* _DATA EXCERPTS_:
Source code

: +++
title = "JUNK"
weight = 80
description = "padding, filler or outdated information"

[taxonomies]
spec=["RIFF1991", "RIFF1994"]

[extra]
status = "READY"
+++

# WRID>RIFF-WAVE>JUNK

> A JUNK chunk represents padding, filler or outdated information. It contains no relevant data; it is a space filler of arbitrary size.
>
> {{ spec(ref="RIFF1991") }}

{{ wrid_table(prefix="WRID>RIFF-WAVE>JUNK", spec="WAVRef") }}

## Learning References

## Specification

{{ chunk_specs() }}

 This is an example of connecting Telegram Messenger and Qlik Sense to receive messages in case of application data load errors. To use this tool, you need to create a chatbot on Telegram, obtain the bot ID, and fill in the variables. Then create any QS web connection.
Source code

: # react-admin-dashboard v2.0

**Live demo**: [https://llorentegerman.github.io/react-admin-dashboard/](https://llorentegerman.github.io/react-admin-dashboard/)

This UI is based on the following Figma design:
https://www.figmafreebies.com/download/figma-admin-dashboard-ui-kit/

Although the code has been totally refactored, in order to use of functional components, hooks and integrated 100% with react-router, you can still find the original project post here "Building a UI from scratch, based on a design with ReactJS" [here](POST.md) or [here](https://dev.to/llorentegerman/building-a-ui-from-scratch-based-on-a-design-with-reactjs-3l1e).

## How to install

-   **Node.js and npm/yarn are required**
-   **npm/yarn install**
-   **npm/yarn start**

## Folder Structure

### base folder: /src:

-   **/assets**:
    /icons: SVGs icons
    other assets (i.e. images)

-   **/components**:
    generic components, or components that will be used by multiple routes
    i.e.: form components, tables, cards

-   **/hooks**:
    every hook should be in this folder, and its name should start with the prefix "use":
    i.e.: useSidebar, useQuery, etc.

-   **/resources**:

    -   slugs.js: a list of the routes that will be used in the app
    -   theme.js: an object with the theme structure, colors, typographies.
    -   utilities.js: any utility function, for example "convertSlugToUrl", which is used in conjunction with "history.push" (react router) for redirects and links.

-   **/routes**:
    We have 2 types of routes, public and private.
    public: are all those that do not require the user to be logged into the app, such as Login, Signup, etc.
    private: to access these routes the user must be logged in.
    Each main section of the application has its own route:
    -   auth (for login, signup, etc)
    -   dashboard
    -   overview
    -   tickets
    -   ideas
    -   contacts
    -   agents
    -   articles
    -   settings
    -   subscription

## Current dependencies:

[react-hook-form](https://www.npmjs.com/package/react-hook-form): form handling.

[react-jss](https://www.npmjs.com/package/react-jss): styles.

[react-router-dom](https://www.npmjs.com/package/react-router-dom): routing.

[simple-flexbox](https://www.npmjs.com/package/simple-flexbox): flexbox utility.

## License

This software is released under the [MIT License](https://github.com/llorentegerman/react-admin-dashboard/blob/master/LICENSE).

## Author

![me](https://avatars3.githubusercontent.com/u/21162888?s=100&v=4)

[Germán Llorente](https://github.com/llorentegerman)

* _YOUR OBJECTIVE_:
Exactly as they stand, set down the lines from the top of the data through the line with "# react-admin-dashboard v2.0".

* _TASK RESULT_:
Source code

: +++
title = "JUNK"
weight = 80
description = "padding, filler or outdated information"

[taxonomies]
spec=["RIFF1991", "RIFF1994"]

[extra]
status = "READY"
+++

# WRID>RIFF-WAVE>JUNK

> A JUNK chunk represents padding, filler or outdated information. It contains no relevant data; it is a space filler of arbitrary size.
>
> {{ spec(ref="RIFF1991") }}

{{ wrid_table(prefix="WRID>RIFF-WAVE>JUNK", spec="WAVRef") }}

## Learning References

## Specification

{{ chunk_specs() }}

 This is an example of connecting Telegram Messenger and Qlik Sense to receive messages in case of application data load errors. To use this tool, you need to create a chatbot on Telegram, obtain the bot ID, and fill in the variables. Then create any QS web connection.
Source code

: # react-admin-dashboard v2.0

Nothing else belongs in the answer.